### EXERCISE DIRECTIONS
Output the entries that follow, word for word.

Dataset entries:

--- START ---

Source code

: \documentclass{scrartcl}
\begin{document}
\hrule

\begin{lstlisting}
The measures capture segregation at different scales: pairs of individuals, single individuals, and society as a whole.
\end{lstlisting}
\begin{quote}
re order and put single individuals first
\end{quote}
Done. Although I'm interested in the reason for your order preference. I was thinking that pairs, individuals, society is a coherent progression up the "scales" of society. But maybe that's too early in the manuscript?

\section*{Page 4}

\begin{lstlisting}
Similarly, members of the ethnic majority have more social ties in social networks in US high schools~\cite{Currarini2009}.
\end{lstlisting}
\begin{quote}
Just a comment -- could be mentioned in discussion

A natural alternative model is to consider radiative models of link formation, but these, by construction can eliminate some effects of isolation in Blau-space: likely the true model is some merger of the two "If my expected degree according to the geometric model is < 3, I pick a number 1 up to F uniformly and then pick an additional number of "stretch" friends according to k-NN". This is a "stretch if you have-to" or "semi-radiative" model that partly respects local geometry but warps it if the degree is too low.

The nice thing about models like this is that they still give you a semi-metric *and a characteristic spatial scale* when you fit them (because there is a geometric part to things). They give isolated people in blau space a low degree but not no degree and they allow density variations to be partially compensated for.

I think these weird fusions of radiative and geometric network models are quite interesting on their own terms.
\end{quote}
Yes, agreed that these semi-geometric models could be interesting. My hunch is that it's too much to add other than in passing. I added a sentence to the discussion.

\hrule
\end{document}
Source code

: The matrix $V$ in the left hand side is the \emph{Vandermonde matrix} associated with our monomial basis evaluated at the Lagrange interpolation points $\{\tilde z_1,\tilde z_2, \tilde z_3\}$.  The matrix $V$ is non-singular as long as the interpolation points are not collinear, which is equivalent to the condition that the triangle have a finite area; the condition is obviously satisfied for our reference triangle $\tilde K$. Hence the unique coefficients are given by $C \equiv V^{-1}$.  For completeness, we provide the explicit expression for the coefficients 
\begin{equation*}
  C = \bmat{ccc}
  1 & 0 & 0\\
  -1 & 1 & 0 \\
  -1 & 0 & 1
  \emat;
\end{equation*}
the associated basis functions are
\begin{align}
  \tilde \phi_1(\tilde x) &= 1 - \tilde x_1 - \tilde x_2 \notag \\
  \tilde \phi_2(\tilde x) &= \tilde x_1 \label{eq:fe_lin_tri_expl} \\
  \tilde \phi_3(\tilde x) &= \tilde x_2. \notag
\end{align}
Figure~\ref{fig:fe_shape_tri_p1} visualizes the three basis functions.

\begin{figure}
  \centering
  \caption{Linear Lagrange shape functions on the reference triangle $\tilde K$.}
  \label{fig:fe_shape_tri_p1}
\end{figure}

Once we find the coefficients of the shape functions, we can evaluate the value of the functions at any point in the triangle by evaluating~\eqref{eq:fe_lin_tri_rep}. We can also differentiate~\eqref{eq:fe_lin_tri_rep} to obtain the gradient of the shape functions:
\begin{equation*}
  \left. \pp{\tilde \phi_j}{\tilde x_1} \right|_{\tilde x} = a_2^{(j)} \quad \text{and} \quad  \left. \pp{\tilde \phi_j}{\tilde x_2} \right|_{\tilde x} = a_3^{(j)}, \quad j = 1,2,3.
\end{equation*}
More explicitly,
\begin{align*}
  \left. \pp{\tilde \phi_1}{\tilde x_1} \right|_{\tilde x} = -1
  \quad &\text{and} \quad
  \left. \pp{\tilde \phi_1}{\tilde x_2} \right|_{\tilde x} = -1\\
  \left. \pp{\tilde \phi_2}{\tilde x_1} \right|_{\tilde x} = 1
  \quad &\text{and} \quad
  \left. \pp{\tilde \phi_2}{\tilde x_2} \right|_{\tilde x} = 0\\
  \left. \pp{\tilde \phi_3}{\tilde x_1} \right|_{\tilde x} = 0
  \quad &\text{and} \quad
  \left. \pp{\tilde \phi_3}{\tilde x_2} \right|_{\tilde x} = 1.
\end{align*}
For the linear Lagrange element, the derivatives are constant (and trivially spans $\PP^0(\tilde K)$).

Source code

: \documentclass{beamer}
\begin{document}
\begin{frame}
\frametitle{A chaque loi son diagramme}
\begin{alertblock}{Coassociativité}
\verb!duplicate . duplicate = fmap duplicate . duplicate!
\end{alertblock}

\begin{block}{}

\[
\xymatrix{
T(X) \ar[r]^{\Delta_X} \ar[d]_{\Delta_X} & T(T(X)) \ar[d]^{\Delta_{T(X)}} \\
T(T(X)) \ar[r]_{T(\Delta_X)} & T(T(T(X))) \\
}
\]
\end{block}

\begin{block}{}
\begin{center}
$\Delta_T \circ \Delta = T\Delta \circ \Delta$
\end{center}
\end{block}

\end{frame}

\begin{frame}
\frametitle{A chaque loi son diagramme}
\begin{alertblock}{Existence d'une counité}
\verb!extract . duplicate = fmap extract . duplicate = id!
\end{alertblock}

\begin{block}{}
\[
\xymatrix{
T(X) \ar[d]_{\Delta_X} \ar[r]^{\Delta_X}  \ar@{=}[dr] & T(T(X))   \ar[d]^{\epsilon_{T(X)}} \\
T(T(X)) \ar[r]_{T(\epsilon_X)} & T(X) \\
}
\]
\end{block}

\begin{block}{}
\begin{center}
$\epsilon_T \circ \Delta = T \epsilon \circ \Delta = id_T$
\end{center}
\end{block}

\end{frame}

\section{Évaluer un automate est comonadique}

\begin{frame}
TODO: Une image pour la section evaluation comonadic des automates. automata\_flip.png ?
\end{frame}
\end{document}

--- END ---

### ANSWER TO THIS TASK
Source code

: \documentclass{scrartcl}
\begin{document}
\hrule

\begin{lstlisting}
The measures capture segregation at different scales: pairs of individuals, single individuals, and society as a whole.
\end{lstlisting}
\begin{quote}
re order and put single individuals first
\end{quote}
Done. Although I'm interested in the reason for your order preference. I was thinking that pairs, individuals, society is a coherent progression up the "scales" of society. But maybe that's too early in the manuscript?

\section*{Page 4}

\begin{lstlisting}
Similarly, members of the ethnic majority have more social ties in social networks in US high schools~\cite{Currarini2009}.
\end{lstlisting}
\begin{quote}
Just a comment -- could be mentioned in discussion

A natural alternative model is to consider radiative models of link formation, but these, by construction can eliminate some effects of isolation in Blau-space: likely the true model is some merger of the two "If my expected degree according to the geometric model is < 3, I pick a number 1 up to F uniformly and then pick an additional number of "stretch" friends according to k-NN". This is a "stretch if you have-to" or "semi-radiative" model that partly respects local geometry but warps it if the degree is too low.

The nice thing about models like this is that they still give you a semi-metric *and a characteristic spatial scale* when you fit them (because there is a geometric part to things). They give isolated people in blau space a low degree but not no degree and they allow density variations to be partially compensated for.

I think these weird fusions of radiative and geometric network models are quite interesting on their own terms.
\end{quote}
Yes, agreed that these semi-geometric models could be interesting. My hunch is that it's too much to add other than in passing. I added a sentence to the discussion.

\hrule
\end{document}
Source code

: The matrix $V$ in the left hand side is the \emph{Vandermonde matrix} associated with our monomial basis evaluated at the Lagrange interpolation points $\{\tilde z_1,\tilde z_2, \tilde z_3\}$.  The matrix $V$ is non-singular as long as the interpolation points are not collinear, which is equivalent to the condition that the triangle have a finite area; the condition is obviously satisfied for our reference triangle $\tilde K$. Hence the unique coefficients are given by $C \equiv V^{-1}$.  For completeness, we provide the explicit expression for the coefficients 
\begin{equation*}
  C = \bmat{ccc}
  1 & 0 & 0\\
  -1 & 1 & 0 \\
  -1 & 0 & 1
  \emat;
\end{equation*}
the associated basis functions are
\begin{align}
  \tilde \phi_1(\tilde x) &= 1 - \tilde x_1 - \tilde x_2 \notag \\
  \tilde \phi_2(\tilde x) &= \tilde x_1 \label{eq:fe_lin_tri_expl} \\
  \tilde \phi_3(\tilde x) &= \tilde x_2. \notag
\end{align}
Figure~\ref{fig:fe_shape_tri_p1} visualizes the three basis functions.

\begin{figure}
  \centering
  \caption{Linear Lagrange shape functions on the reference triangle $\tilde K$.}
  \label{fig:fe_shape_tri_p1}
\end{figure}

Once we find the coefficients of the shape functions, we can evaluate the value of the functions at any point in the triangle by evaluating~\eqref{eq:fe_lin_tri_rep}. We can also differentiate~\eqref{eq:fe_lin_tri_rep} to obtain the gradient of the shape functions:
\begin{equation*}
  \left. \pp{\tilde \phi_j}{\tilde x_1} \right|_{\tilde x} = a_2^{(j)} \quad \text{and} \quad  \left. \pp{\tilde \phi_j}{\tilde x_2} \right|_{\tilde x} = a_3^{(j)}, \quad j = 1,2,3.
\end{equation*}
More explicitly,
\begin{align*}
  \left. \pp{\tilde \phi_1}{\tilde x_1} \right|_{\tilde x} = -1
  \quad &\text{and} \quad
  \left. \pp{\tilde \phi_1}{\tilde x_2} \right|_{\tilde x} = -1\\
  \left. \pp{\tilde \phi_2}{\tilde x_1} \right|_{\tilde x} = 1
  \quad &\text{and} \quad
  \left. \pp{\tilde \phi_2}{\tilde x_2} \right|_{\tilde x} = 0\\
  \left. \pp{\tilde \phi_3}{\tilde x_1} \right|_{\tilde x} = 0
  \quad &\text{and} \quad
  \left. \pp{\tilde \phi_3}{\tilde x_2} \right|_{\tilde x} = 1.
\end{align*}
For the linear Lagrange element, the derivatives are constant (and trivially spans $\PP^0(\tilde K)$).

Source code

: \documentclass{beamer}
\begin{document}
\begin{frame}
\frametitle{A chaque loi son diagramme}
\begin{alertblock}{Coassociativité}
\verb!duplicate . duplicate = fmap duplicate . duplicate!
\end{alertblock}

\begin{block}{}

\[
\xymatrix{
T(X) \ar[r]^{\Delta_X} \ar[d]_{\Delta_X} & T(T(X)) \ar[d]^{\Delta_{T(X)}} \\
T(T(X)) \ar[r]_{T(\Delta_X)} & T(T(T(X))) \\
}
\]
\end{block}

\begin{block}{}
\begin{center}
$\Delta_T \circ \Delta = T\Delta \circ \Delta$
\end{center}
\end{block}

\end{frame}

\begin{frame}
\frametitle{A chaque loi son diagramme}
\begin{alertblock}{Existence d'une counité}
\verb!extract . duplicate = fmap extract . duplicate = id!
\end{alertblock}

\begin{block}{}
\[
\xymatrix{
T(X) \ar[d]_{\Delta_X} \ar[r]^{\Delta_X}  \ar@{=}[dr] & T(T(X))   \ar[d]^{\epsilon_{T(X)}} \\
T(T(X)) \ar[r]_{T(\epsilon_X)} & T(X) \\
}
\]
\end{block}

\begin{block}{}
\begin{center}
$\epsilon_T \circ \Delta = T \epsilon \circ \Delta = id_T$
\end{center}
\end{block}

\end{frame}

\section{Évaluer un automate est comonadique}

\begin{frame}
TODO: Une image pour la section evaluation comonadic des automates. automata\_flip.png ?
\end{frame}
\end{document}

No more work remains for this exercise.